野田首相の表明先送りは、こうした世論に押されたことは間違いないだろう。国民の声を受けてTPP参加を断念することを改めて求めるものだ。
しかし、今日の、国会でのTPP集中審議を観る限り、「首相の参加方針に変わりはない」ようだ。もし、このまま「総理の政治判断」でTPPへと暴走するならば、それは国民無視・国会無視のファシズムと言わねばならない。
さて、ファシズムと言えばもっと露骨な「ハシズム」がある。
「いま政治に必要なのは独裁だ」と言い放つ橋下元大阪府知事と大阪維新の会である。
選挙という民主的な手続きを経てトップになったのだから「トップの言う事は民意」だという論法で、トップに権限を集中し、言うことを聞かない職員は切り捨てる「職員基本条例案」。
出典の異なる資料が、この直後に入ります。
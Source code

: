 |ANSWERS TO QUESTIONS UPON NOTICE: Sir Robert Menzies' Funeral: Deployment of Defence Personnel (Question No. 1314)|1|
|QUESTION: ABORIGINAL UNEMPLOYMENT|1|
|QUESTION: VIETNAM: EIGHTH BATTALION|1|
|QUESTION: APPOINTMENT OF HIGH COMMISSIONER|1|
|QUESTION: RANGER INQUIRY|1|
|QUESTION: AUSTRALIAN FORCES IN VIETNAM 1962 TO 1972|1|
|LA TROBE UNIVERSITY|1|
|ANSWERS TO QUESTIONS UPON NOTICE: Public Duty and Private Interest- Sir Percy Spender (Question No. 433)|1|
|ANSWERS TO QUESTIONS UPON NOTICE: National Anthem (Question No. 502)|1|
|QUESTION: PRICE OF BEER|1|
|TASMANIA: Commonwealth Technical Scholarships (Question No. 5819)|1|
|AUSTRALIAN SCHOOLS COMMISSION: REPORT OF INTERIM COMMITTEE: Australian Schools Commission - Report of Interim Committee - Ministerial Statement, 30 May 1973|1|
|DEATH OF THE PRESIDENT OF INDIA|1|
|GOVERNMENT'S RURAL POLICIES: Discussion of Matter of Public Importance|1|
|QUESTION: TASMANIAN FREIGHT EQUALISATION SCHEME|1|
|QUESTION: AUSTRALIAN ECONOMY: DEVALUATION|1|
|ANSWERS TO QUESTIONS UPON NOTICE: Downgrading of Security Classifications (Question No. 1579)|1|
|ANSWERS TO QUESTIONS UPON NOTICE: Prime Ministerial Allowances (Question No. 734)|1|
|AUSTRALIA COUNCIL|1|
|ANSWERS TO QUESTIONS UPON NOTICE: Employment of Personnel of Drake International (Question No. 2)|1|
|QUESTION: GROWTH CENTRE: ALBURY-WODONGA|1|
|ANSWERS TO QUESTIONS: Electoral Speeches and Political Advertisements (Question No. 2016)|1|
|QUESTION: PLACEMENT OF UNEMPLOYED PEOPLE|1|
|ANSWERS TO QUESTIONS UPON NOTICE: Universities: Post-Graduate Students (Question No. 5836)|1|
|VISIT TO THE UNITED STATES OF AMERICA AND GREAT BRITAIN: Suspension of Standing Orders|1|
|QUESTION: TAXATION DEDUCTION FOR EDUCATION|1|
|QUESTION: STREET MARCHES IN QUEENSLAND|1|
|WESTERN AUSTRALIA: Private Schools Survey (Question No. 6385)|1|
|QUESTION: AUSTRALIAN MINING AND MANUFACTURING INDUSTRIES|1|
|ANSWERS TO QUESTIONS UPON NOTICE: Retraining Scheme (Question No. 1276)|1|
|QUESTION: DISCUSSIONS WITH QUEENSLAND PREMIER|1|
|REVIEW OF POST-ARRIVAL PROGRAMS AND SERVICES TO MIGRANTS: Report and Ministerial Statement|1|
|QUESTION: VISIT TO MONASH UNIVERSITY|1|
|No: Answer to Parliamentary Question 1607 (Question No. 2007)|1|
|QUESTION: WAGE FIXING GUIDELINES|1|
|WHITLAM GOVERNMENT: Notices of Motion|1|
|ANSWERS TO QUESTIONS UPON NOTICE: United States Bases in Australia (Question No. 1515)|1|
教育を政治的に支配し、子どもたちを「世界標準で競争力の高い人材」「互いに競い合い自己の判断と責任で道を切り開く人材」へと競争に駆り立て篩い分ける「教育基本条例案」。
今度は、大阪市長選に立候補し「ハシズム」の大阪制圧を足掛かりに全国進出を狙っている。
「前門の虎と後門の狼」?と言うべきか。
二つのファシズムを止めるのは国民の声しかない。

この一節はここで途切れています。